Le portrait d’une ogresse : Mme Thénardier dans Les Misérables, 1862
Ce n’est pas une femme, c’est un monstre ! Alors que Thénardier, est « petit, maigre, blême, anguleux, chétif », « filousophe » (sic) et madré, Mme Thénardier n’est qu’un corps. Un corps massif, énorme, une montagne qui ne sait que broyer et soumettre, une ogresse, une (fausse) louve, capable d’élever ses filles mais d’abandonner son fils Gavroche. D’une certaine façon, Thénardier est la tête, et Mme Thénardier les jambes. Ce qui frappe dans ce portrait, c’est la misère qui suinte sous la puissance, c’est l’homme dissimulé sous la femme. Il s’agit presque d’un être bicéphale, ou hermaphrodite. Mme Thénardier est une sorcière qui aurait été privée de ses pouvoirs, et qui se venge par la force et la cruauté. Elle appartient à une faune étrange, celle des forains, belluaires et monstres qu’on exhibait dans les zoos humains à la fin du XIXème siècle. Le nombre de phrases commençant par « Elle » le suggère : au sein du couple, du moins dans son auberge, c’est elle qui a le pouvoir.
Les lecteurs ont peut-être, dès sa première apparition, conservé quelque souvenir de cette Thénardier grande, blonde, rouge, grasse, charnue, carrée, énorme et agile ; elle tenait, nous l’avons dit, de la race de ces sauvagesses colosses qui se cambrent dans les foires avec des pavés pendus à leur chevelure. Elle faisait tout dans le logis, les lits, les chambres, la lessive, la cuisine, la pluie, le beau temps, le diable. Elle avait pour tout domestique Cosette ; une souris au service d’un éléphant. Tout tremblait au son de sa voix, les vitres, les meubles et les gens. Son large visage, criblé de taches de rousseur, avait l’aspect d’une écumoire. Elle avait de la barbe. C’était l’idéal d’un fort de la halle habillé en fille.
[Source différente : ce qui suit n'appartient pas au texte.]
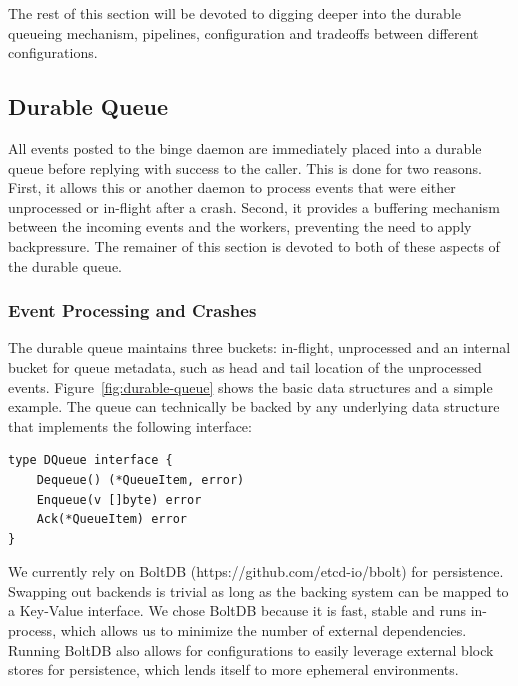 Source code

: \documentclass[10pt,twocolumn]{article}
\begin{document}
The rest of this section will be devoted to digging deeper into the durable
queueing mechanism, pipelines, configuration and tradeoffs between different
configurations.

\subsection{Durable Queue}

All events posted to the binge daemon are immediately placed into a durable
queue before replying with success to the caller.  This is done for two
reasons.  First, it allows this or another daemon to process events that were
either unprocessed or in-flight after a crash.  Second, it provides a buffering
mechanism between the incoming events and the workers, preventing the need to
apply backpressure.  The remainer of this section is devoted to both of these
aspects of the durable queue.

\subsubsection{Event Processing and Crashes}

The durable queue maintains three buckets: in-flight, unprocessed and an
internal bucket for queue metadata, such as head and tail location of the
unprocessed events.  Figure~\ref{fig:durable-queue} shows the basic data
structures and a simple example.  The queue can technically be backed by any
underlying data structure that implements the following interface:

\begin{lstlisting}
type DQueue interface {
    Dequeue() (*QueueItem, error)
    Enqueue(v []byte) error
    Ack(*QueueItem) error
}
\end{lstlisting}

We currently rely on BoltDB (https://github.com/etcd-io/bbolt) for persistence.
Swapping out backends is trivial as long as the backing system can be mapped to
a Key-Value interface.  We chose BoltDB because it is fast, stable and runs
in-process, which allows us to minimize the number of external dependencies.
Running BoltDB also allows for configurations to easily leverage external block
stores for persistence, which lends itself to more ephemeral environments.
\end{document}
Elle jurait splendidement ; elle se vantait de casser une noix d’un coup de poing. Sans les romans qu’elle avait lus, et qui, par moments, faisaient bizarrement reparaître la mijaurée sous l’ogresse, jamais l’idée ne fût venue à personne de dire d’elle : c’est une femme. Cette Thénardier était comme le produit de la greffe d’une donzelle sur une poissarde. Quand on l’entendait parler, on disait : C’est un gendarme ; quand on la regardait boire, on disait : C’est un charretier ; quand on la voyait manier Cosette, on disait : C’est le bourreau. Au repos, il lui sortait de la bouche une dent.
Victor Hugo, Les Misérables, 1862
À noter qu’une Thénardier moderne existe : La Gloglue, dans Les enfants du sabbat d’Anne Hébert, en est la digne héritière…
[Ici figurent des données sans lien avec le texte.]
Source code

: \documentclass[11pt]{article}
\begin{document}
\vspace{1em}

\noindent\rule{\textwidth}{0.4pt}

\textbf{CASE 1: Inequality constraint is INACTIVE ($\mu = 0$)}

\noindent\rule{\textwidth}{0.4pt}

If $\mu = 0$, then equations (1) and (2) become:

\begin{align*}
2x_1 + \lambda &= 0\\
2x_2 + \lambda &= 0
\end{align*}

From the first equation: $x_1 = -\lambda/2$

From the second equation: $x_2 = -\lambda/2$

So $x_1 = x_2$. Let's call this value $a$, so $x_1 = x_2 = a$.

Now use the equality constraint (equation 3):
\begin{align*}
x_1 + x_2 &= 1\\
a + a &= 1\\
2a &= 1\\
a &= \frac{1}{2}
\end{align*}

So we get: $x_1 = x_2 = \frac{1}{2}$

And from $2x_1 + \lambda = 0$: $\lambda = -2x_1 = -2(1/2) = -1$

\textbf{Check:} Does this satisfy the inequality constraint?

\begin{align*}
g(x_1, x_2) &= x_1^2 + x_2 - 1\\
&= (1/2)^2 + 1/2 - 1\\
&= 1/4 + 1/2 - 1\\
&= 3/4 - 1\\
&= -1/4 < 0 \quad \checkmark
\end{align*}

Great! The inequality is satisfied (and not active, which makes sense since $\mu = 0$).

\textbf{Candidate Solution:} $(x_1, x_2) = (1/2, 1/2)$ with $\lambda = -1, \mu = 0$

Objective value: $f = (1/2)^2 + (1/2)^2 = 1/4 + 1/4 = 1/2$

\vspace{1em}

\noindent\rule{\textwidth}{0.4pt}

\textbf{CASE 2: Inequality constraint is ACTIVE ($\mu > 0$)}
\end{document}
Le portrait à chute : Robespierre, Danton et Marat dans Quatrevingt-treize, 1874
Le dernier roman de Victor Hugo, Quatrevingt-treize, dépeint les années les plus sombres de la Révolution française, celles de la Terreur. Dans la deuxième partie du roman, le romancier ouvre le chapitre « Le cabaret de la rue Paon », par le portrait de trois hommes réunis le 28 juin 1793 dans un café. Ceux-ci apparaissent de plus en plus inquiétants.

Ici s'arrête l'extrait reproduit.